## Data
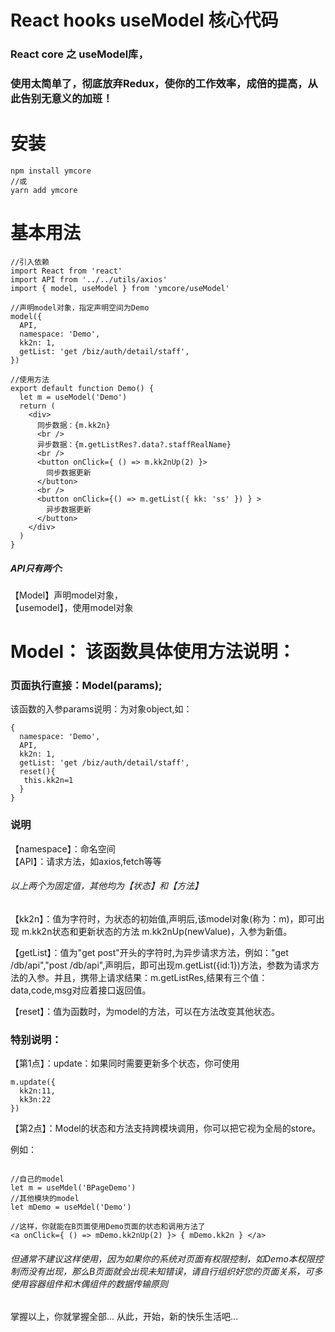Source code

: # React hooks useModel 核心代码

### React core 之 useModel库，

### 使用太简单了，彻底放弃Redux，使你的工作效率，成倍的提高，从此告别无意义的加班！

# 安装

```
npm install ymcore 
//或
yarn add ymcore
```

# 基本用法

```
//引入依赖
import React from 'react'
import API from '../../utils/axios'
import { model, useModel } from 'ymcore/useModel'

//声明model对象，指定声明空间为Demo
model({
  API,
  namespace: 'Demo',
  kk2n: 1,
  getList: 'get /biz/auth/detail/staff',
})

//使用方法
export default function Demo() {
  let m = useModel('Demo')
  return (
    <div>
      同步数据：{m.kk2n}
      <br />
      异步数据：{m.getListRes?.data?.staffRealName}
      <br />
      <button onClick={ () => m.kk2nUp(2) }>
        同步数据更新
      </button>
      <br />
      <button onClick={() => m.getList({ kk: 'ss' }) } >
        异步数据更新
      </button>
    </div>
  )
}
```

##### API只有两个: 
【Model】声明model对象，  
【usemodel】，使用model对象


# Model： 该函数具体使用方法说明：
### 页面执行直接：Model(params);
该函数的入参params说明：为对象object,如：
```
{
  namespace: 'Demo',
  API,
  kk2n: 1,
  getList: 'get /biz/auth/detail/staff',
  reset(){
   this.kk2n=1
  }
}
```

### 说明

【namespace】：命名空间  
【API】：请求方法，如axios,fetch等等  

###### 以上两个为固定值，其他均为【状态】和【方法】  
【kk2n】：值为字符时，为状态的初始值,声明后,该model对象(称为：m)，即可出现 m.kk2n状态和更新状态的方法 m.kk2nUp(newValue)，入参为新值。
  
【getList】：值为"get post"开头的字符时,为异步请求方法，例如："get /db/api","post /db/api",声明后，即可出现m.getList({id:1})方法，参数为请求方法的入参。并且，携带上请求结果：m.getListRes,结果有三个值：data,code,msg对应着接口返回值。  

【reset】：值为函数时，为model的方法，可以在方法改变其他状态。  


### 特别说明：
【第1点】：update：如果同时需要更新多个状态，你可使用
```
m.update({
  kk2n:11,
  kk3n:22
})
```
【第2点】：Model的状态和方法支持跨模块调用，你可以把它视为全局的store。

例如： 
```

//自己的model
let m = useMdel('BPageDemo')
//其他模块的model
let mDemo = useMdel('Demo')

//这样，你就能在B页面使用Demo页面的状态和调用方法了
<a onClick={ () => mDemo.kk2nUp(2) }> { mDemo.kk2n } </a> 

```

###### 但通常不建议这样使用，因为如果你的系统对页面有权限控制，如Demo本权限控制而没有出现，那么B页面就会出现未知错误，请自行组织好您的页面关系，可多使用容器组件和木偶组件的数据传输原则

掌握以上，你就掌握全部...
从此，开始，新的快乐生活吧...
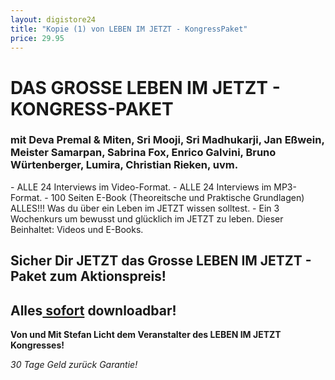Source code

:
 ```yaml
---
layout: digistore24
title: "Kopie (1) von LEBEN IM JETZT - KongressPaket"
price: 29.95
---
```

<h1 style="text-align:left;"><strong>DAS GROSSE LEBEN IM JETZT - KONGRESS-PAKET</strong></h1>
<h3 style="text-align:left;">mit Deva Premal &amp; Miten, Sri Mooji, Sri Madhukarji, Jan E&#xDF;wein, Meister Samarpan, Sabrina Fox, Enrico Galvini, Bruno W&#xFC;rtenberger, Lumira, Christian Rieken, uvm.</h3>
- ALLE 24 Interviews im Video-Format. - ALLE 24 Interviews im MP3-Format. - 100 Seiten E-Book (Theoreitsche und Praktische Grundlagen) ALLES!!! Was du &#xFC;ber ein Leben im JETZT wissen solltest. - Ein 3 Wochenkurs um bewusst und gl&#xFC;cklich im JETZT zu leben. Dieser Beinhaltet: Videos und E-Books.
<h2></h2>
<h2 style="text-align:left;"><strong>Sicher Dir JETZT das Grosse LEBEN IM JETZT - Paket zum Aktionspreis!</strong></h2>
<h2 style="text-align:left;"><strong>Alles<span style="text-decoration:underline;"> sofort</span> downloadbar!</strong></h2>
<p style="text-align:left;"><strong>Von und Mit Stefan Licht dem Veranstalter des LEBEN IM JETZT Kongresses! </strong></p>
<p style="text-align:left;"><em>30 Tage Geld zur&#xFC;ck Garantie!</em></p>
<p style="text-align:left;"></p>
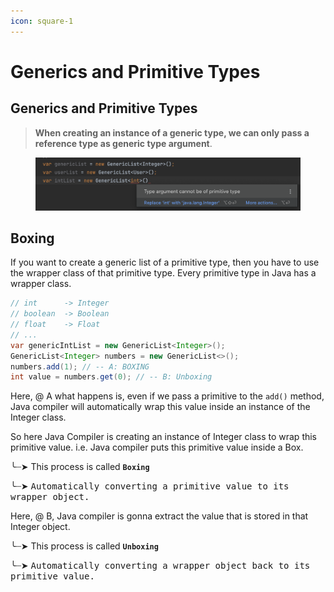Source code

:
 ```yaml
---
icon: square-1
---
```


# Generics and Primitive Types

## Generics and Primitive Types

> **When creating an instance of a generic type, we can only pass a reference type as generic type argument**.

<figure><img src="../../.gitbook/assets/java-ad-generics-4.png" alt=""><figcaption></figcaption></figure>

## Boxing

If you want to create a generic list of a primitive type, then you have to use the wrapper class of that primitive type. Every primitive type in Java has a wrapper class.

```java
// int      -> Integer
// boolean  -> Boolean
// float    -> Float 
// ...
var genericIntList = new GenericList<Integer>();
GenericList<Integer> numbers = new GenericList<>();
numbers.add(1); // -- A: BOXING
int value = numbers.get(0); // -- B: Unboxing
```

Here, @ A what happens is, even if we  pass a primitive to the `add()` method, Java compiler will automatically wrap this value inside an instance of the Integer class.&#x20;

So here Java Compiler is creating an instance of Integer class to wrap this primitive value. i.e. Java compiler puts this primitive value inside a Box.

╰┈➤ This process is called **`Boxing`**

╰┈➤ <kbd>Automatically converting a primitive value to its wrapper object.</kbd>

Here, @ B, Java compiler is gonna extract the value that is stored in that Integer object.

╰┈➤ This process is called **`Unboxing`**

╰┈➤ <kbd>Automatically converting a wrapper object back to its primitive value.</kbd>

## What the task asks
Count every line in the listing that holds the word "numbers". Report the count and nothing else.

## Solved problem
3